Every life taken widened the passage between worlds. Innocent people were dying, but she no longer cared. So long as those who had hurt her were hurting, too. Soon it was large enough for her to see her god's realm. Soon it would be large enough to pass her god into this world. She would sacrifice the man who had destroyed her life to this god. When it was over she would carry him across; bear him into her world and free him there if it killed her.
Time passes.
Fall into winter. Through the cold season they live together, the three of them: two creatures who were not quite human, and one who was but perhaps no longer quite is. Beatrice learns from the witch: the nature of plants, the lore of potions and tinctures. Not everything. Not that which cannot be taught. But enough.
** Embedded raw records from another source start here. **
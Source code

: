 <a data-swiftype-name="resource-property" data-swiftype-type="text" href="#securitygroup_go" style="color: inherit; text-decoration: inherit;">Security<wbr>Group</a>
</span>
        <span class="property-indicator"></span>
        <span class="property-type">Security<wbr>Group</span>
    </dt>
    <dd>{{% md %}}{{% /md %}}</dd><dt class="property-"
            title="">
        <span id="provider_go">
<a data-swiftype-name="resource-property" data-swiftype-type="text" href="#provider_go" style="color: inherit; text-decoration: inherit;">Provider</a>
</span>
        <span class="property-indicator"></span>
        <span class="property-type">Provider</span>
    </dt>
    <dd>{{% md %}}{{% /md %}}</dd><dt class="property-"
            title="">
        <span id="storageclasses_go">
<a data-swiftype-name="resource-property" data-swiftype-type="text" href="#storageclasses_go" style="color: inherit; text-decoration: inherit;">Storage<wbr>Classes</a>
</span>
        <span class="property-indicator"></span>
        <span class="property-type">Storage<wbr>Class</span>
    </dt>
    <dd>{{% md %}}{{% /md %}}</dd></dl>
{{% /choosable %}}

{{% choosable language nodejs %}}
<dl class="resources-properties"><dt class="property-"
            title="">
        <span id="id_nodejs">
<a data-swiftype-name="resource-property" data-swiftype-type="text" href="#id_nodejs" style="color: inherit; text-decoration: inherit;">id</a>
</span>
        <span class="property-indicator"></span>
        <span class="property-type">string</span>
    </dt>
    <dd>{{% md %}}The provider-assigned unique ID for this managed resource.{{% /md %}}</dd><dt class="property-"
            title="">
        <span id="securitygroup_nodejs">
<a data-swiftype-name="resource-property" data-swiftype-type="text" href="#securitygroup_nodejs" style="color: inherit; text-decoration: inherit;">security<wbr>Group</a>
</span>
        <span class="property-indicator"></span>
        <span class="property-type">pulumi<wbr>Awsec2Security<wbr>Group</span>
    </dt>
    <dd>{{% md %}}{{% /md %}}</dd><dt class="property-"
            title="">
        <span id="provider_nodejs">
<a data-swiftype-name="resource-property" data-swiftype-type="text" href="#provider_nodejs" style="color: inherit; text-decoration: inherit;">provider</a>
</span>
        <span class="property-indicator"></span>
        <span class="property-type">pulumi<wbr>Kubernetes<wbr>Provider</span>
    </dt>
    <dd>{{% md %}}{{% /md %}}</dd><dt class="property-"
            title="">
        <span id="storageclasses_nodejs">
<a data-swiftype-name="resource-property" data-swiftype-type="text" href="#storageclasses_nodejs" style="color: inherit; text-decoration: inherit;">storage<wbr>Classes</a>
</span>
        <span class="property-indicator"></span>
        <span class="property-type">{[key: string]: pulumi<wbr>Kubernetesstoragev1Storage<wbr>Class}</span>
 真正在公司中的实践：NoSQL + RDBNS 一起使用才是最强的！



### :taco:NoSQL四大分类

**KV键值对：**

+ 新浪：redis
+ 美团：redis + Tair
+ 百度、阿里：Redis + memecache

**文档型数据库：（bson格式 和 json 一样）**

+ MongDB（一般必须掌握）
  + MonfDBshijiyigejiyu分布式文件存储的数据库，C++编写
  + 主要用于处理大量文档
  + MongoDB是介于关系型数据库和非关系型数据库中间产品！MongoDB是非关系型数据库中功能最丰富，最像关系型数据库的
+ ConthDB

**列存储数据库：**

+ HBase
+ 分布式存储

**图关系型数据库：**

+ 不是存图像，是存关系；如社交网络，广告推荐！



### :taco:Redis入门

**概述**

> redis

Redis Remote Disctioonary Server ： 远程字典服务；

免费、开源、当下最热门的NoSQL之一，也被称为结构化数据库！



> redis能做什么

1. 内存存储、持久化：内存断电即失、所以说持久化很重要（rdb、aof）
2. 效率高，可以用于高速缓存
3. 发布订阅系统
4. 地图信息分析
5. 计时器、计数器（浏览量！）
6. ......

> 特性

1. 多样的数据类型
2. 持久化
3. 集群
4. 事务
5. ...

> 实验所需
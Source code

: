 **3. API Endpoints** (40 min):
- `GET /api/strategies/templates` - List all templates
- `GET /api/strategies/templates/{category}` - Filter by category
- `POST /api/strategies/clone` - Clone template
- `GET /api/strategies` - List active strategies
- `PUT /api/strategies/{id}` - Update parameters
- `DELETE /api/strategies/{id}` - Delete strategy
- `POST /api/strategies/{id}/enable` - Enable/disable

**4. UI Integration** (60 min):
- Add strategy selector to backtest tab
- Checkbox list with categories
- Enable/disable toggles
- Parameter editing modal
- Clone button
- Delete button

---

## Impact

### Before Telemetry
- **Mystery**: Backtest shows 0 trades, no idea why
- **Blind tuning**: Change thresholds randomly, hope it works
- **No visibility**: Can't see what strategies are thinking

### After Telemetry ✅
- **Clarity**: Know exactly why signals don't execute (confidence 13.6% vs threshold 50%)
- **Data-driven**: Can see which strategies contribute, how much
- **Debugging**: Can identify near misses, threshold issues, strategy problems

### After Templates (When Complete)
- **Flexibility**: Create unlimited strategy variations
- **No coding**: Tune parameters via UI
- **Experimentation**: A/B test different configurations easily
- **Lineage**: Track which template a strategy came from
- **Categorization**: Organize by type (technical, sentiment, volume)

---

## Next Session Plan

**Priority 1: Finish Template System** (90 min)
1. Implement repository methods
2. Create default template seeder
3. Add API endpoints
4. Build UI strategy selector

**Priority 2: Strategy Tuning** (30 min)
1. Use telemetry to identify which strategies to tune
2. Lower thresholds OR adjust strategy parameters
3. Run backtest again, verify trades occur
Winter into spring. When the snows melt Beatrice tells them she is leaving. Her mother's people come from the north, she says. Perhaps she will go to them. Perhaps she will live close to them, though not quite amongst them. Perhaps she will live her own solitary life in the hills, with a goat and some plants, some herbs, some knowledge too old and forbidden for the church.
Perhaps they will see each other again, she says. They are friends now, are they not? And perhaps one day a young woman will hurry up Beatrice's hill in the dark of night. Perhaps, just perhaps, she will stay, and Beatrice will aid as she was aided. Teach as she was taught. Perhaps, like this, the art will pass on, and Beatrice will find some balance within herself, some hard-won peace after so long a struggle.